Here we examine the RCT power for a two-armed trial with five different populations having baseline 25OHD concentrations of: 15, 35, 50, 60, 75 nmol/L (in this context, this is annual average 25OHD in the population, i.e. the horizontal dashed green line in the top right panel of Fig. 1), and assuming minimum detectable levels of 10 nmol/L. This translates to \(\mu =15, 35, 50, 60, 75\). The researchers aim to enrol a heterogeneous cohort of participants, so a large scatter around the expected maximum and minimum levels would be anticipated and is reflected as \(\mu _A=15\) \(\sigma _H=5\), \(\sigma _A=5\). The primary endpoint is the number of infections contracted over the trial duration.

Participants receive either a placebo or a fixed-dose vitamin D supplement. For each population we run three trials: those in the intervention arm receive a dose that is equivalent to 10, 20 or 40 nmol/L increase in 25OHD, with little variability in the derived uptake (i.e. a large value of \(\gamma \) is assumed and we take \(\mu _\omega = 0.8, \sigma _\omega =0.1\), see supplementary material S.2.).

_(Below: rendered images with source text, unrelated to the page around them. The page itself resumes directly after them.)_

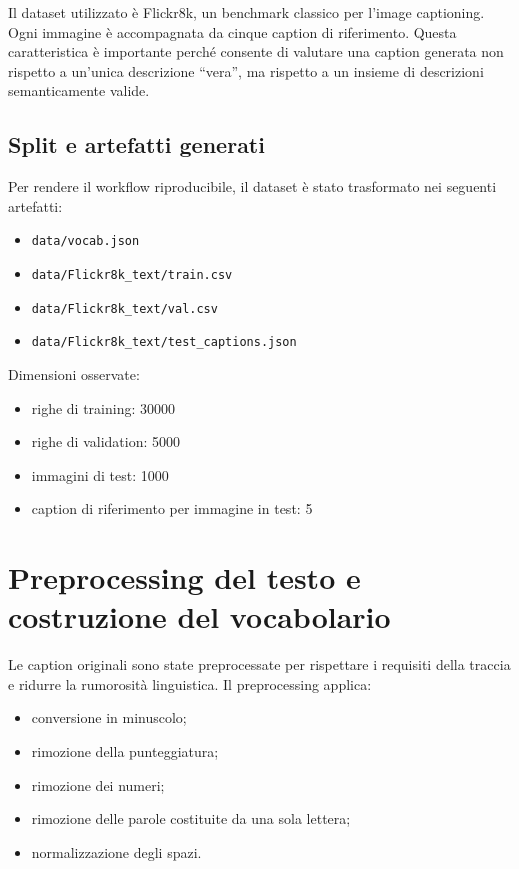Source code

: \documentclass[12pt,a4paper]{article}
\begin{document}
Il dataset utilizzato è Flickr8k, un benchmark classico per l'image captioning. Ogni immagine è accompagnata da cinque caption di riferimento. Questa caratteristica è importante perché consente di valutare una caption generata non rispetto a un'unica descrizione “vera”, ma rispetto a un insieme di descrizioni semanticamente valide.

\subsection{Split e artefatti generati}

Per rendere il workflow riproducibile, il dataset è stato trasformato nei seguenti artefatti:
\begin{itemize}[leftmargin=*]
    \item \texttt{data/vocab.json}
    \item \texttt{data/Flickr8k\_text/train.csv}
    \item \texttt{data/Flickr8k\_text/val.csv}
    \item \texttt{data/Flickr8k\_text/test\_captions.json}
\end{itemize}

Dimensioni osservate:
\begin{itemize}[leftmargin=*]
    \item righe di training: 30000
    \item righe di validation: 5000
    \item immagini di test: 1000
    \item caption di riferimento per immagine in test: 5
\end{itemize}

\section{Preprocessing del testo e costruzione del vocabolario}

Le caption originali sono state preprocessate per rispettare i requisiti della traccia e ridurre la rumorosità linguistica. Il preprocessing applica:
\begin{itemize}[leftmargin=*]
    \item conversione in minuscolo;
    \item rimozione della punteggiatura;
    \item rimozione dei numeri;
    \item rimozione delle parole costituite da una sola lettera;
    \item normalizzazione degli spazi.
\end{itemize}
\end{document}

A seasonal infection is considered where the intensity function is expressed through a step function. The intensity is shown in Fig. 2 with its equivalent per week exposure rate during the corresponding period. That is having 1 expected exposure per week from September to April end, and 0.1 per week from May to August end. Two different levels of risk scaling are considered following “Likelihood of infection”. In each case \(l=1\) and then we consider relative risk comparing highly insufficient and fully sufficient of either 2 or 4, i.e. \(u=2,4\) (Fig. 2). The infection probability which gives the probability for a fully 25OHD sufficient individual becoming infected on exposure is taken to be \(p_0=0.03\) in all cases. A non-susceptible period is simulated after each infection. This is exponentially distributed, with an expected duration of two weeks. Here the quantity to compare the two arms is the expected number of infections i.e. test (3) with \(\alpha =0.05\). The power approximation uses \(N=500\) simulations of each trial condition with 500 bootstrap replications for each hypothesis test. Each configuration is run five times independently to explore the Monte Carlo error.

Figure 4 shows power surfaces constructed by taking the Monte Carlo average over the five replications of each trial condition with \(n=100,200,\dots ,1500\) in each trial arm (\(r=1\)).

Figure 4

Power surfaces are shown for intervention that achieves a 25OHD increase of 10 nmol/L (left), 20 nmol/L (centre),and 40 nmol/L (right) versus placebo, against the sample size n and population baseline vitamin D status \(\mu \). The top row shows surfaces when relative risk of 2 is assumed between fully insufficient and fully sufficient i.e. \(u=2\), and the bottom row shows the same for \(u=4\). Here n gives the number of participants in each trial arm.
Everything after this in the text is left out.